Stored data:
-*-*-
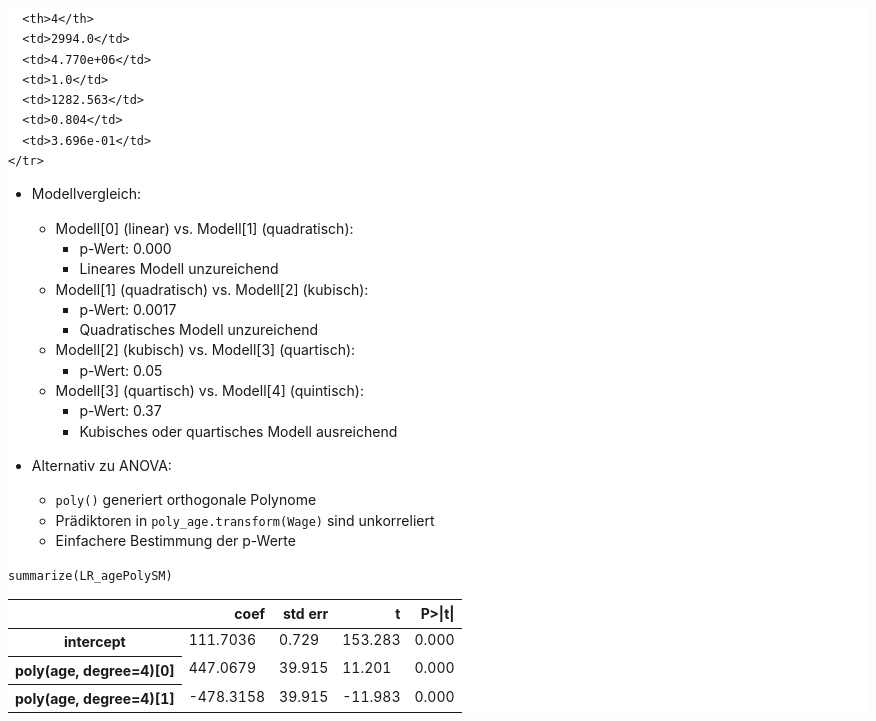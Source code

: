       <th>4</th>
      <td>2994.0</td>
      <td>4.770e+06</td>
      <td>1.0</td>
      <td>1282.563</td>
      <td>0.804</td>
      <td>3.696e-01</td>
    </tr>
  </tbody>
</table>

- Modellvergleich:
  - Modell[0] (linear) vs. Modell[1] (quadratisch): 
    - p-Wert: 0.000 
    - Lineares Modell unzureichend
  - Modell[1] (quadratisch) vs. Modell[2] (kubisch): 
    - p-Wert: 0.0017 
    - Quadratisches Modell unzureichend
  - Modell[2] (kubisch) vs. Modell[3] (quartisch): 
    - p-Wert: 0.05
  - Modell[3] (quartisch) vs. Modell[4] (quintisch): 
    - p-Wert: 0.37 
    - Kubisches oder quartisches Modell ausreichend

- Alternativ zu ANOVA:
  - `poly()` generiert orthogonale Polynome
  - Prädiktoren in `poly_age.transform(Wage)` sind unkorreliert 
  - Einfachere Bestimmung der p-Werte

```python=
summarize(LR_agePolySM)
```

<table class="dataframe">
  <thead>
    <tr style="text-align: right;">
      <th></th>
      <th>coef</th>
      <th>std err</th>
      <th>t</th>
      <th>P&gt;|t|</th>
    </tr>
  </thead>
  <tbody>
    <tr>
      <th>intercept</th>
      <td>111.7036</td>
      <td>0.729</td>
      <td>153.283</td>
      <td>0.000</td>
    </tr>
    <tr>
      <th>poly(age, degree=4)[0]</th>
      <td>447.0679</td>
      <td>39.915</td>
      <td>11.201</td>
      <td>0.000</td>
    </tr>
    <tr>
      <th>poly(age, degree=4)[1]</th>
      <td>-478.3158</td>
      <td>39.915</td>
      <td>-11.983</td>
      <td>0.000</td>
    </tr>
    <tr>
-*-*-
### [Goal of the exercise]
From the records above, count how many lines hold the string "unzureichend", then give only that number.

### [Response for this exercise]
2